(RE)CICLO: CENTRO DE RECICLAGEM E EDUCAÇÃO AMBIENTAL EM CACHOEIRA DO SUL

(RE)CICLO: CENTRO DE RECICLAGEM E EDUCAÇÃO AMBIENTAL EM CACHOEIRA DO SUL
A proposta (re)CICLO: Centro de Reciclagem e Educação Ambiental de Cachoeira do Sul – RS é um centro multifuncional que busca integrar dimensões sociais, ambientais e educacionais, relacionados a gestão dos resíduos sólidos urbanos de classe II. Reconhecendo a arquitetura como instrumento de aprendizagem, inclusão e transformação social e seguindo os conceitos da economia circular e “do berço ao berço”, o projeto busca ressignificar os resíduos sólidos urbanos valorizando os catadores e catadoras, agentes essenciais da cadeia da reciclagem e historicamente invisibilizados.
Implantado em um bairro de baixa renda e o mais populoso de Cachoeira do Sul-RS, o projeto responde as deficiências identificadas no entorno: a carência de espaços públicos de qualidade, e existência e falta de infraestrutura de trabalho aos catadores do município e a ausência de ações educativas voltadas a esfera ambiental.

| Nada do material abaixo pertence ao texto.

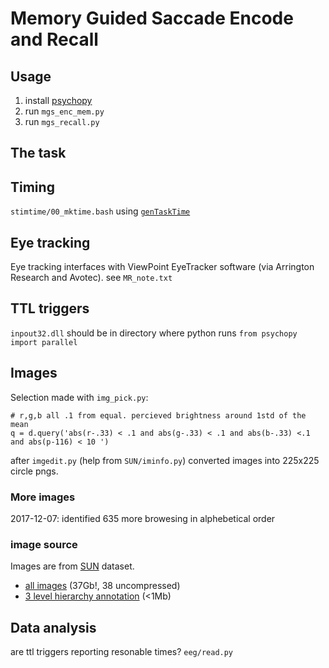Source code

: # Memory Guided Saccade Encode and Recall

## Usage
1. install [psychopy](http://www.psychopy.org/)
2. run `mgs_enc_mem.py`
3. run `mgs_recall.py`

## The task

## Timing
`stimtime/00_mktime.bash` using [`genTaskTime`](https://github.com/LabNeuroCogDevel/genTaskTime) 

## Eye tracking
Eye tracking interfaces with ViewPoint EyeTracker software (via Arrington Research and Avotec). see `MR_note.txt`

## TTL triggers
`inpout32.dll` should be in directory where python runs `from psychopy import parallel`

## Images
Selection made with `img_pick.py`:
```
# r,g,b all .1 from equal. percieved brightness around 1std of the mean
q = d.query('abs(r-.33) < .1 and abs(g-.33) < .1 and abs(b-.33) <.1 and abs(p-116) < 10 ')
```
after `imgedit.py` (help from `SUN/iminfo.py`) converted images into 225x225 circle pngs.

### More images
2017-12-07: identified 635 more browesing in alphebetical order

### image source 
Images are from [SUN](http://vision.princeton.edu/projects/2010/SUN) dataset. 
 * [all images](http://vision.princeton.edu/projects/2010/SUN/SUN397.tar.gz) (37Gb!, 38 uncompressed)
 * [3 level hierarchy annotation](http://vision.cs.princeton.edu/projects/2010/SUN/hierarchy_three_levels.zip) (<1Mb)

## Data analysis
are ttl triggers reporting resonable times? `eeg/read.py`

Assim, a implantação em dois blocos – industrial e educacional – é especializada ao longo da via projetada Gustavo Peixoto, garantindo segurança ao setor educativo e conectando-se por meio de uma praça, um espaço de gentileza urbana para a população local, estimulando convivência, lazer e pertencimento.
O bloco industrial se desenvolve em um ciclo produtivo – recepção, triagem, separação, prensagem, estocagem e venda – com acesso e circulação independente pela via Barão de Viamão. Ainda, foram planejados ambientes voltados a segurança e lazer dos cooperativados, por isso, no segundo pavimento, há áreas de apoio aos trabalhadores, setor administrativo e atendimento psicossocial. A plataforma de visitação permite a integração das atividades do complexo e do trabalho de reciclagem, onde os visitantes podem reconhecer o papel dos catadores e catadoras, além de aprender acerca do o processo de reciclagem.

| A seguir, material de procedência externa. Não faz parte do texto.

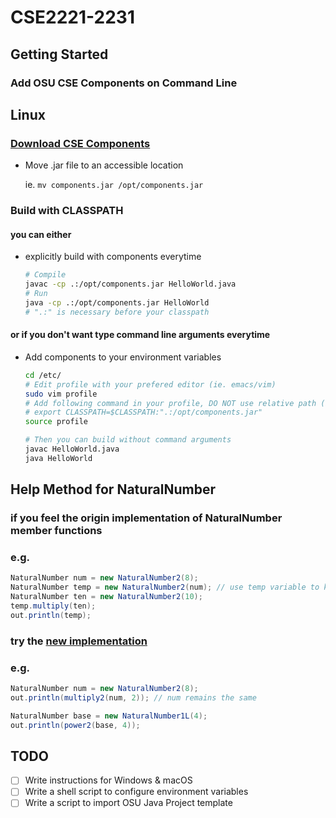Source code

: # CSE2221-2231

## Getting Started
### Add OSU CSE Components on Command Line
## Linux
### [Download CSE Components](http://cse.osu.edu/software/common/components.jar)
* Move .jar file to an accessible location
  
  ie. `mv components.jar /opt/components.jar`

### Build with CLASSPATH
#### you can either
* explicitly build with components everytime
  
  ```bash
  # Compile
  javac -cp .:/opt/components.jar HelloWorld.java
  # Run
  java -cp .:/opt/components.jar HelloWorld
  # ".:" is necessary before your classpath
  ```
  
#### or if you don't want type command line arguments everytime
* Add components to your environment variables
  
  ```bash
  cd /etc/
  # Edit profile with your prefered editor (ie. emacs/vim)
  sudo vim profile
  # Add following command in your profile, DO NOT use relative path (ie. "../components.jar")
  # export CLASSPATH=$CLASSPATH:".:/opt/components.jar"
  source profile
  
  # Then you can build without command arguments
  javac HelloWorld.java
  java HelloWorld
  ```
  
## Help Method for NaturalNumber

### if you feel the origin implementation of NaturalNumber member functions

### e.g.
```java
NaturalNumber num = new NaturalNumber2(8);
NaturalNumber temp = new NaturalNumber2(num); // use temp variable to keep original unchanged
NaturalNumber ten = new NaturalNumber2(10);
temp.multiply(ten);
out.println(temp);
```

### try the [new implementation](./src/HelpMethods2.java)

### e.g.
```java
NaturalNumber num = new NaturalNumber2(8);
out.println(multiply2(num, 2)); // num remains the same

NaturalNumber base = new NaturalNumber1L(4);
out.println(power2(base, 4));
```

## TODO
- [ ] Write instructions for Windows & macOS
- [ ] Write a shell script to configure environment variables
- [ ] Write a script to import OSU Java Project template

O bloco educacional potencializa o caráter pedagógico da arquitetura ao abrigar oficinas de música com instrumentos de sucata, artesanato, móveis, jogos e murais produzidos com materiais recicláveis, além de salas de aula, espaços infantis, midioteca, auditório e áreas de cultivo no pavimento superior. A setorização interna permite uso noturno seguro, mantendo acessíveis o auditório, sanitários e áreas de exposição. O café e loja no térreo aproximam o público do centro e geram renda para a cooperativa por meio da venda dos produtos gerados nas oficinas.
Assim, a dimensão ambiental orienta o projeto de forma integrada, por meio de estratégias de sustentabilidade e conforto ambiental. Estratégias como wetland construído para tratamento de águas cinzas e negras, aproveitamento de águas pluviais, composteiras, hortas comunitárias, biovaletas na via Gustavo Peixoto e preservação da vegetação existente no lote reforçam a arquitetura instrumento de aprendizagem cotidiana. Brises de madeira plástica e tijolos ecológicos, tijolos de vidro com fibras recicladas, esquadrias de alumínio e a estrutura metálica em aço reciclado reduzem a geração de resíduos da construção civil em uma construção racionalizada que reduz a necessidade de grandes manutenções. Mais que um equipamento urbano, o complexo representa um lugar de integração social, econômica, ambiental e educacional por meio de uma arquitetura crítica e responsável que fomenta a reflexão acerca dos padrões atuais de consumo e descarte.